Joel Hoekstra has been a part of some killer bands and projects over the years – Night Ranger, Trans-Siberian Orchestra, Whitesnake, Broadway’s Rock Of Ages, and is now introducing the rock world to his new melodic rock vehicle, Joel Hoesktra’s 13. With a disc full of gritty rockers that run from “Dio-ish to Foreigner-ish” in Joel’s words, dropping worldwide October 16, 2015 on Frontiers Records, Joel is beating the street and hoping to get the word out there on this release. Taking time out of his schedule for the second time in less than six months to speak with us, Joel gives us some thoughts on the project…
Toddstar: Thank you so much for taking time out for us, Joel.
Joel: No, thanks for having me. I appreciate it.
Toddstar: Dying to Live, this thing is 11 songs of rock-and-roll goodness. What can you tell us about this project that you might not get the first or second listen through?
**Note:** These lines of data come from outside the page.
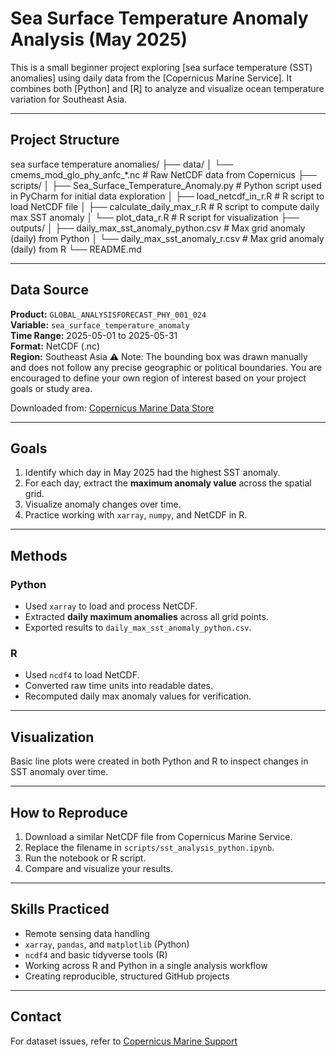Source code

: # Sea Surface Temperature Anomaly Analysis (May 2025)

This is a small beginner project exploring [sea surface temperature (SST) anomalies] using daily data from the [Copernicus Marine Service]. It combines both [Python] and [R] to analyze and visualize ocean temperature variation for Southeast Asia.

---

## Project Structure

sea surface temperature anomalies/
├── data/
│ └── cmems_mod_glo_phy_anfc_*.nc # Raw NetCDF data from Copernicus
├── scripts/
│ ├── Sea_Surface_Temperature_Anomaly.py         # Python script used in PyCharm for initial data exploration
│ ├── load_netcdf_in_r.R                         # R script to load NetCDF file
│ ├── calculate_daily_max_r.R                    # R script to compute daily max SST anomaly
│ └── plot_data_r.R                              # R script for visualization
├── outputs/
│ ├── daily_max_sst_anomaly_python.csv           # Max grid anomaly (daily) from Python
│ └── daily_max_sst_anomaly_r.csv                # Max grid anomaly (daily) from R
└── README.md

---

## Data Source

**Product:** `GLOBAL_ANALYSISFORECAST_PHY_001_024`  
**Variable:** `sea_surface_temperature_anomaly`  
**Time Range:** 2025-05-01 to 2025-05-31  
**Format:** NetCDF (.nc)  
**Region:** Southeast Asia
	⚠️ Note: The bounding box was drawn manually and does not follow any precise geographic or political boundaries. You are encouraged to define your own region of interest based on your project goals or study area.

Downloaded from: [Copernicus Marine Data Store](https://marine.copernicus.eu)

---

## Goals

1. Identify which day in May 2025 had the highest SST anomaly.
2. For each day, extract the **maximum anomaly value** across the spatial grid.
3. Visualize anomaly changes over time.
4. Practice working with `xarray`, `numpy`, and NetCDF in R.

---

## Methods

### Python
- Used `xarray` to load and process NetCDF.
- Extracted **daily maximum anomalies** across all grid points.
- Exported results to `daily_max_sst_anomaly_python.csv`.

### R
- Used `ncdf4` to load NetCDF.
- Converted raw time units into readable dates.
- Recomputed daily max anomaly values for verification.

---

## Visualization

Basic line plots were created in both Python and R to inspect changes in SST anomaly over time.

---

## How to Reproduce

1. Download a similar NetCDF file from Copernicus Marine Service.
2. Replace the filename in `scripts/sst_analysis_python.ipynb`.
3. Run the notebook or R script.
4. Compare and visualize your results.

---

## Skills Practiced

- Remote sensing data handling
- `xarray`, `pandas`, and `matplotlib` (Python)
- `ncdf4` and basic tidyverse tools (R)
- Working across R and Python in a single analysis workflow
- Creating reproducible, structured GitHub projects

---

## Contact

For dataset issues, refer to [Copernicus Marine Support](mailto:servicedesk.cmems@mercator-ocean.eu)
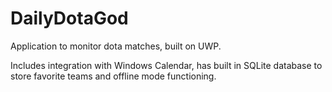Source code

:# DailyDotaGod
Application to monitor dota matches, built on UWP.

Includes integration with Windows Calendar, has built in SQLite database to store favorite teams and offline mode functioning.
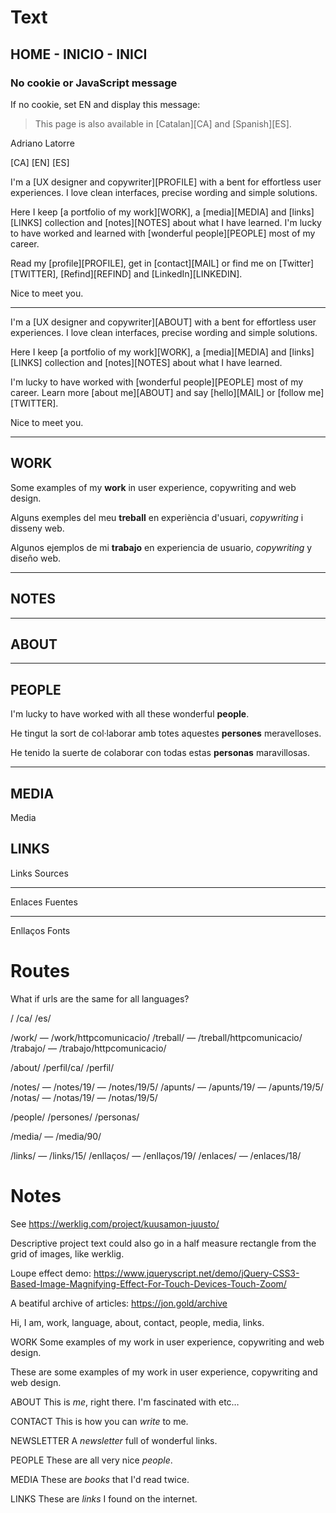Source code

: 
# Text


## HOME - INICIO - INICI


### No cookie or JavaScript message

If no cookie, set EN and display this message:

> This page is also available in [Catalan][CA] and [Spanish][ES].

Adriano Latorre

[CA] [EN] [ES]

I'm a [UX designer and copywriter][PROFILE] with a bent for effortless user experiences. I love clean interfaces, precise wording and simple solutions.

Here I keep [a portfolio of my work][WORK], a [media][MEDIA] and [links][LINKS] collection and [notes][NOTES] about what I have learned. I'm lucky to have worked and learned with [wonderful people][PEOPLE] most of my career.

Read my [profile][PROFILE], get in [contact][MAIL] or find me on [Twitter][TWITTER], [Refind][REFIND] and [LinkedIn][LINKEDIN].

Nice to meet you.


---

I'm a [UX designer and copywriter][ABOUT] with a bent for effortless user experiences. I love clean interfaces, precise wording and simple solutions.

Here I keep [a portfolio of my work][WORK], a [media][MEDIA] and [links][LINKS] collection and [notes][NOTES] about what I have learned.

I'm lucky to have worked with [wonderful people][PEOPLE] most of my career. Learn more [about me][ABOUT] and say [hello][MAIL] or [follow me][TWITTER].

Nice to meet you.


---


## WORK

Some examples of my **work** in user experience, copywriting and web design.

Alguns exemples del meu **treball** en experiència d'usuari, _copywriting_ i disseny web.

Algunos ejemplos de mi **trabajo** en experiencia de usuario, _copywriting_ y diseño web.


---

## NOTES

---

## ABOUT

---

## PEOPLE

I'm lucky to have worked with all these wonderful **people**.

He tingut la sort de col·laborar amb totes aquestes **persones** meravelloses.

He tenido la suerte de colaborar con todas estas **personas** maravillosas.

---

## MEDIA

Media

## LINKS

Links
Sources

---

Enlaces
Fuentes

---

Enllaços
Fonts


# Routes

What if urls are the same for all languages?

/
/ca/
/es/

/work/ — /work/httpcomunicacio/
/treball/ — /treball/httpcomunicacio/
/trabajo/ — /trabajo/httpcomunicacio/

/about/
/perfil/ca/
/perfil/

/notes/ — /notes/19/ — /notes/19/5/
/apunts/  — /apunts/19/ — /apunts/19/5/
/notas/ — /notas/19/ — /notas/19/5/

/people/
/persones/
/personas/

/media/ — /media/90/

/links/ — /links/15/
/enllaços/ — /enllaços/19/
/enlaces/ — /enlaces/18/


# Notes


See https://werklig.com/project/kuusamon-juusto/

Descriptive project text could also go in a half measure rectangle from the grid of images, like werklig.

Loupe effect demo: https://www.jqueryscript.net/demo/jQuery-CSS3-Based-Image-Magnifying-Effect-For-Touch-Devices-Touch-Zoom/

A beatiful archive of articles: https://jon.gold/archive



Hi, I am, work, language, about, contact, people, media, links.


WORK
Some examples of my work in user experience, copywriting and web design.

These are some examples of my work in user experience, copywriting and web design.


ABOUT
This is _me_, right there. I'm fascinated with etc…

CONTACT
This is how you can _write_ to me.

NEWSLETTER
A _newsletter_ full of wonderful links.

PEOPLE
These are all very nice _people_.

MEDIA
These are _books_ that I'd read twice.

LINKS
These are _links_ I found on the internet.
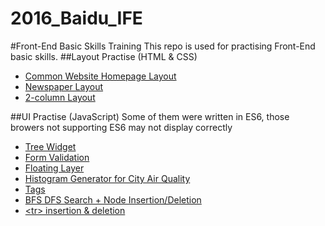 # 2016_Baidu_IFE
#Front-End Basic Skills Training
  This repo is used for practising Front-End basic skills.
##Layout Practise (HTML & CSS)
 - [Common Website Homepage Layout](https://robbyvan.github.io/Common-Website-Layout/task7.html)
 - [Newspaper Layout](https://robbyvan.github.io/Newspaper-Layout/task6.html)
 - [2-column Layout](https://robbyvan.github.io/2-Column-Layout/task1_2.html)

##UI Practise  (JavaScript)
 Some of them were written in ES6, those browers not supporting ES6 may not display correctly
 - [Tree Widget](https://github.com/robbyvan/Tree-Widget)
 - [Form Validation](https://github.com/robbyvan/2016_Baidu_IFE/tree/master/stage2/task15)
 - [Floating Layer](https://github.com/robbyvan/2016_Baidu_IFE/tree/master/stage3/task1)
 - [Histogram Generator for City Air Quality](https://robbyvan.github.io/2016_Baidu_IFE/stage2/task5/)
 - [Tags](https://robbyvan.github.io/2016_Baidu_IFE/stage2/task9/)
 - [BFS DFS Search + Node Insertion/Deletion](https://robbyvan.github.io/2016_Baidu_IFE/stage2/task12/index.html)
 - [\<tr\> insertion & deletion](https://robbyvan.github.io/2016_Baidu_IFE/stage2/task4/)

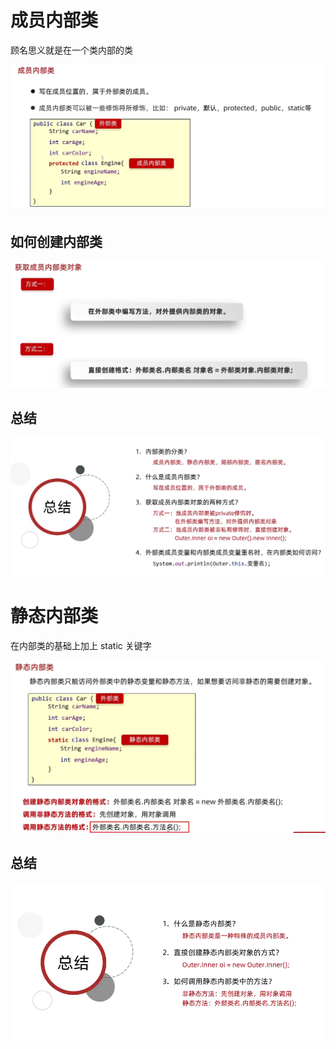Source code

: # 成员内部类

顾名思义就是在一个类内部的类

![img.png](img.png)

## 如何创建内部类

![img_1.png](img_1.png)

## 总结

![img_2.png](img_2.png)

# 静态内部类

在内部类的基础上加上 static 关键字

![img_3.png](img_3.png)

## 总结

![img_4.png](img_4.png)

[//]: # ()
[//]: # (# 局部内部类)

[//]: # ()
[//]: # (![img_5.png]&#40;img_5.png&#41;)

[//]: # ()

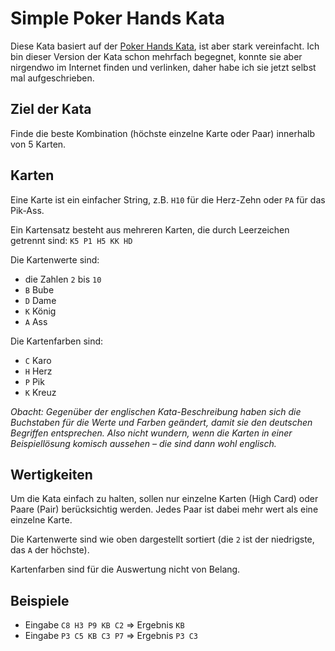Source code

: # Simple Poker Hands Kata

Diese Kata basiert auf der
[Poker Hands Kata](http://codingdojo.org/cgi-bin/index.pl?KataPokerHands),
ist aber stark vereinfacht.  Ich bin dieser Version der Kata schon
mehrfach begegnet, konnte sie aber nirgendwo im Internet finden und
verlinken, daher habe ich sie jetzt selbst mal aufgeschrieben.

## Ziel der Kata

Finde die beste Kombination (höchste einzelne Karte oder Paar)
innerhalb von 5 Karten.

## Karten

Eine Karte ist ein einfacher String, z.B. ``H10`` für die Herz-Zehn
oder ``PA`` für das Pik-Ass.

Ein Kartensatz besteht aus mehreren Karten, die durch Leerzeichen
getrennt sind:  ``K5 P1 H5 KK HD``

Die Kartenwerte sind:

* die Zahlen ``2`` bis ``10``
* ``B`` Bube
* ``D`` Dame
* ``K`` König
* ``A`` Ass

Die Kartenfarben sind:

* ``C`` Karo
* ``H`` Herz
* ``P`` Pik
* ``K`` Kreuz

*Obacht: Gegenüber der englischen Kata-Beschreibung haben sich die
 Buchstaben für die Werte und Farben geändert, damit sie den deutschen
 Begriffen entsprechen.  Also nicht wundern, wenn die Karten in einer
 Beispiellösung komisch aussehen – die sind dann wohl englisch.*

## Wertigkeiten

Um die Kata einfach zu halten, sollen nur einzelne Karten (High Card)
oder Paare (Pair) berücksichtig werden.  Jedes Paar ist dabei mehr
wert als eine einzelne Karte.

Die Kartenwerte sind wie oben dargestellt sortiert (die ``2`` ist der
niedrigste, das ``A`` der höchste).

Kartenfarben sind für die Auswertung nicht von Belang.

## Beispiele

* Eingabe ``C8 H3 P9 KB C2`` => Ergebnis ``KB``
* Eingabe ``P3 C5 KB C3 P7`` => Ergebnis ``P3 C3``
Joel: Oh, man. Well, that’s an interesting question. I mean, this is really the album that fans that have gotten to know me through the bands I’ve been playing with have wanted from me for a while. I had three solo albums out years ago that were instrumental guitar albums. Two of them were kind of fusiony and one was fingerstyle acoustic. As I’ve been playing with Night Ranger, the show Rock of Ages, Trans-Siberian Orchestra, and now, of course, Whitesnake, the fans have been like, “Hey, how come you don’t make a solo album that’s a little more along the lines of what genre you’re in these days?” Anyway, this is that album. I got around to making it in down time the last year or two, and it comes out October 16 on Frontiers Records, a worldwide release. Yeah, I’m super-excited about the reaction so far. In terms of telling people what they might not get after one or two listens, hey, I think the whole trick is getting them to give it the first listen. Really, I think they’ll be in once they do that.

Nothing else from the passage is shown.